Alors que le STOCK Act progresse lentement dans le processus législatif, les législateurs américains continuent de prendre des mesures sur le marché qui ressemblent au type de délit d'initié que la législation était censée empêcher.
Le dernier contrevenant en date, le représentant Brandon Gill, grand admirateur dudent Donald Trump, aurait enfreint une loi financière fédérale en déclarant indûment des achats Bitcoin d'une valeur d'environ un demi-million de dollars.
Selon une déclaration signée qu'il a soumise à la Chambre des représentants, Gill a acheté Bitcoin pour un montant compris entre 100 001 et 250 000 dollars les 29 janvier et 27 février. Cependant, il n'a révélé ces deux transactions que plusieurs semaines après l'expiration du délai de déclaration de 45 jours imposé par la loi Stop Trading on Congressional Knowledge Act.

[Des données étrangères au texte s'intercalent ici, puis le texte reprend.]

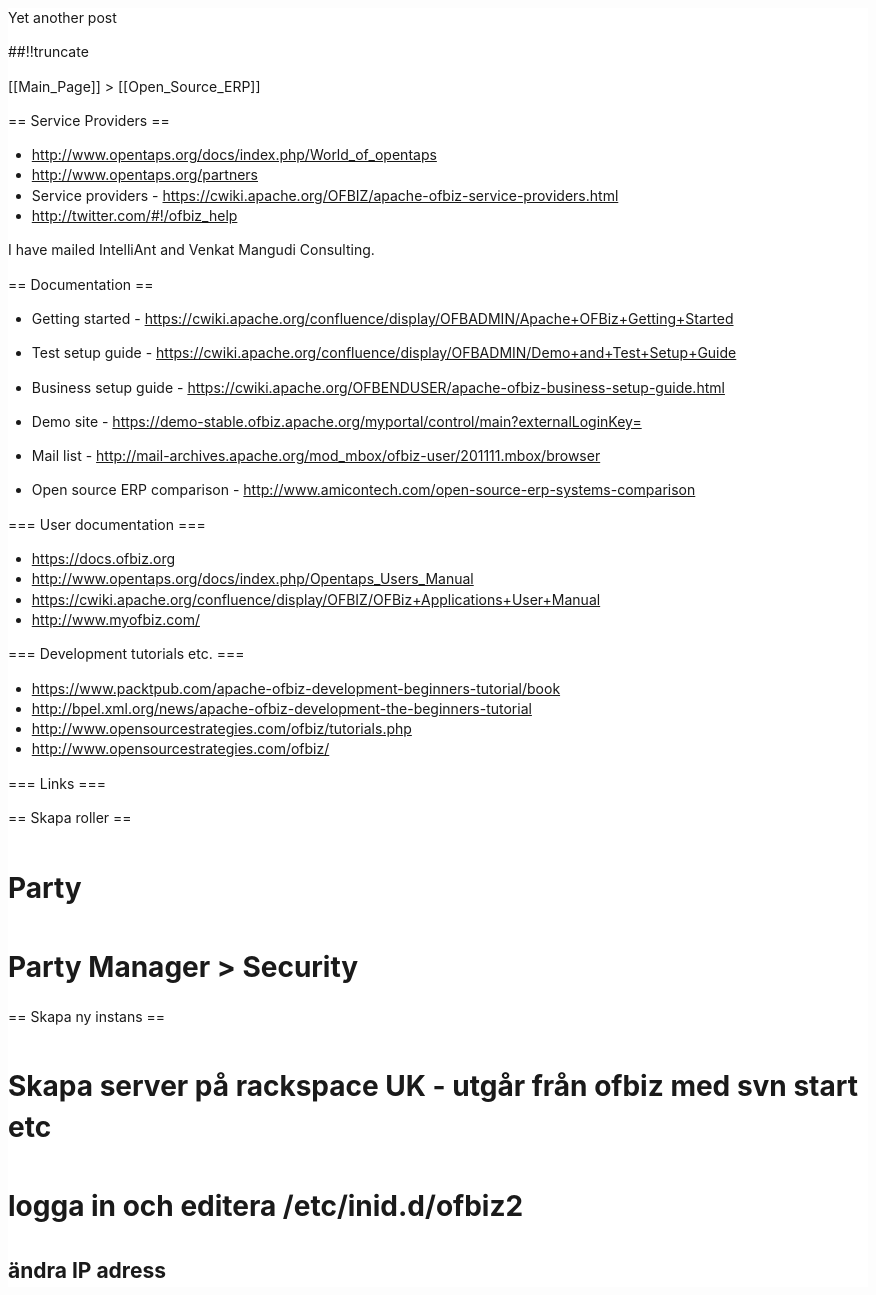Yet another post

[meta:author]: <> (Jonas Colmsjo)
[meta:title]: <> (Ofbiz.md)
[meta:date]: <> (2012-01-01)
[meta:nested:key]: <> (Metadata value)

##!!truncate


[[Main_Page]] > [[Open_Source_ERP]]

== Service Providers ==

* http://www.opentaps.org/docs/index.php/World_of_opentaps
* http://www.opentaps.org/partners
* Service providers - https://cwiki.apache.org/OFBIZ/apache-ofbiz-service-providers.html
* http://twitter.com/#!/ofbiz_help

I have mailed IntelliAnt and Venkat Mangudi Consulting.


== Documentation ==

* Getting started - https://cwiki.apache.org/confluence/display/OFBADMIN/Apache+OFBiz+Getting+Started
* Test setup guide - https://cwiki.apache.org/confluence/display/OFBADMIN/Demo+and+Test+Setup+Guide
* Business setup guide - https://cwiki.apache.org/OFBENDUSER/apache-ofbiz-business-setup-guide.html
* Demo site - https://demo-stable.ofbiz.apache.org/myportal/control/main?externalLoginKey=
* Mail list - http://mail-archives.apache.org/mod_mbox/ofbiz-user/201111.mbox/browser

* Open source ERP comparison - http://www.amicontech.com/open-source-erp-systems-comparison


=== User documentation ===

* https://docs.ofbiz.org
* http://www.opentaps.org/docs/index.php/Opentaps_Users_Manual
* https://cwiki.apache.org/confluence/display/OFBIZ/OFBiz+Applications+User+Manual
* http://www.myofbiz.com/


=== Development tutorials etc. ===

* https://www.packtpub.com/apache-ofbiz-development-beginners-tutorial/book
* http://bpel.xml.org/news/apache-ofbiz-development-the-beginners-tutorial
* http://www.opensourcestrategies.com/ofbiz/tutorials.php
* http://www.opensourcestrategies.com/ofbiz/


=== Links ===




== Skapa roller ==

# Party
# Party Manager > Security


== Skapa ny instans ==

# Skapa server på rackspace UK - utgår från ofbiz med svn start etc
# logga in och editera /etc/inid.d/ofbiz2
## ändra IP adress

INFO DE DERNIÈREKIN: Nous venons de découvrir de nouvelles violations de la loi sur les valeurs mobilières.
Le représentant Brandon Gill vient de déclarer des achats de Bitcoind'une valeur maximale de 850 000 $.
Certaines transactions ont été effectuées il y a plus de 100 jours. Le délai de déclaration est de 45 jours.
Gill siège à la commission de la Chambre des représentants chargée de la surveillance et de la réforme du gouvernement. pic.twitter.com/CI01ct2ozM
— Quiver Quantitative (@QuiverQuant) 2 juin 2025
Gill a effectué des achats Bitcoin juste avant les projets de loi de Trump sur les cryptomonnaies
La loi STOCK a été instaurée pour prévenir les délits d'initiés et les conflits d'intérêts parmi les membres du Congrès. Aussi, lorsque Gill a effectué son Bitcoin , une semaine après la signature par Trump d'un décret visant à « établir le leadership des États-Unis dans le domaine des technologies numériques et financières », cela a suscité des interrogations.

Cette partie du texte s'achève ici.